**RECORD EXCERPTS**

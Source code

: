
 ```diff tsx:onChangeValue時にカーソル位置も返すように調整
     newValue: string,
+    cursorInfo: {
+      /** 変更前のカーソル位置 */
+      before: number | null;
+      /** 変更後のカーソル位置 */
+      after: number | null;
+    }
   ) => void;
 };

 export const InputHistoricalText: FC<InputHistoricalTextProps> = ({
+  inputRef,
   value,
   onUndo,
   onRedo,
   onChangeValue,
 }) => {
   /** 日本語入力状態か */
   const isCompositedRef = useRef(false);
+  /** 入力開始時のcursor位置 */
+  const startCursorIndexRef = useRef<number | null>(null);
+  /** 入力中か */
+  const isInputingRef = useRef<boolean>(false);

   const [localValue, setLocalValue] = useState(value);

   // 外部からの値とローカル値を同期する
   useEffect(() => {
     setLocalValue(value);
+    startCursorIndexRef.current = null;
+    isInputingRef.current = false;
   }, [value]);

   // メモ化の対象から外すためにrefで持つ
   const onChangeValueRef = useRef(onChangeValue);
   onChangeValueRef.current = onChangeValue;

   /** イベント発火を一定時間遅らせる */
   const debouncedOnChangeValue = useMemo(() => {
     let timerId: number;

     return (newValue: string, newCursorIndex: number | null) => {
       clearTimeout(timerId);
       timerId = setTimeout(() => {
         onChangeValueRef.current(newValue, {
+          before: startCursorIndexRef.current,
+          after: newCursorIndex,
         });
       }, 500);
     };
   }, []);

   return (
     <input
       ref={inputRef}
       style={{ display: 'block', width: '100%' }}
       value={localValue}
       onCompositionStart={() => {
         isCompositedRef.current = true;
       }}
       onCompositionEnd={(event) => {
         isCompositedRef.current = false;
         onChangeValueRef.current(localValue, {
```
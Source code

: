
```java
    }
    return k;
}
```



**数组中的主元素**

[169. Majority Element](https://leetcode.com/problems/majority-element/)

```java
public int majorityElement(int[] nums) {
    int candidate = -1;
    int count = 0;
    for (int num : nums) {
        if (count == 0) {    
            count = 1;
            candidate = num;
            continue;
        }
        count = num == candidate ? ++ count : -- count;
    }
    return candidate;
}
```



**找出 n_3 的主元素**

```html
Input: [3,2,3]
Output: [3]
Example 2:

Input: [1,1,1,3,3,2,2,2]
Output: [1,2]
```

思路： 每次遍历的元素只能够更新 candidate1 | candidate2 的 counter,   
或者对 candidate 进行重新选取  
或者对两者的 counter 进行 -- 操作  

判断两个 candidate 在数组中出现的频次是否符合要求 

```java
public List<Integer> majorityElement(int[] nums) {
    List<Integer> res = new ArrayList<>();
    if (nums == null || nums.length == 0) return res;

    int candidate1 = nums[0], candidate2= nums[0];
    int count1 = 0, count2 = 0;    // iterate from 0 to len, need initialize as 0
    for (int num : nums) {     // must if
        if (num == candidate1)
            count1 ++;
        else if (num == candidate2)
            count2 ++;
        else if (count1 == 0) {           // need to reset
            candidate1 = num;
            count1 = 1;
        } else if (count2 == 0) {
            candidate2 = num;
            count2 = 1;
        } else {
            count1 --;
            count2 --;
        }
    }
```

==

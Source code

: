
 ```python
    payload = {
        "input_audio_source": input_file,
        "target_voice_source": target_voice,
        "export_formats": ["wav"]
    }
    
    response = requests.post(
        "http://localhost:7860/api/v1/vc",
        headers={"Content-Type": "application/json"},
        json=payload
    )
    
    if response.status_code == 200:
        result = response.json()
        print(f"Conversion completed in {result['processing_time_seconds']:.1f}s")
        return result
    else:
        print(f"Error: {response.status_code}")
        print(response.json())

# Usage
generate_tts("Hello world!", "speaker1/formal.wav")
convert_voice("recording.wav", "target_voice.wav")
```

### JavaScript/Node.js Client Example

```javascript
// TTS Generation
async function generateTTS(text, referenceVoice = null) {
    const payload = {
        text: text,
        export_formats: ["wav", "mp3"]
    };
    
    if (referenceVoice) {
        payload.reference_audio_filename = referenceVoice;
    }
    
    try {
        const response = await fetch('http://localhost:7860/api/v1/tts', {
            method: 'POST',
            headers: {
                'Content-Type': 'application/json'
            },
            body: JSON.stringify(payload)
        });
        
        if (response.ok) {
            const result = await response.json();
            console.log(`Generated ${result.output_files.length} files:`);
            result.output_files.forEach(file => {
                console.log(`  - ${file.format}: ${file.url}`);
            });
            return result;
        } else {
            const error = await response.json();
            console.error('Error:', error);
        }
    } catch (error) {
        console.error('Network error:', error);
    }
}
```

**WHAT THE TASK REQUIRES**
Copy out all lines of the listing where the word "counter" appears.

**RESPONSE TO THE TASK**
思路： 每次遍历的元素只能够更新 candidate1 | candidate2 的 counter,   
或者对两者的 counter 进行 -- 操作  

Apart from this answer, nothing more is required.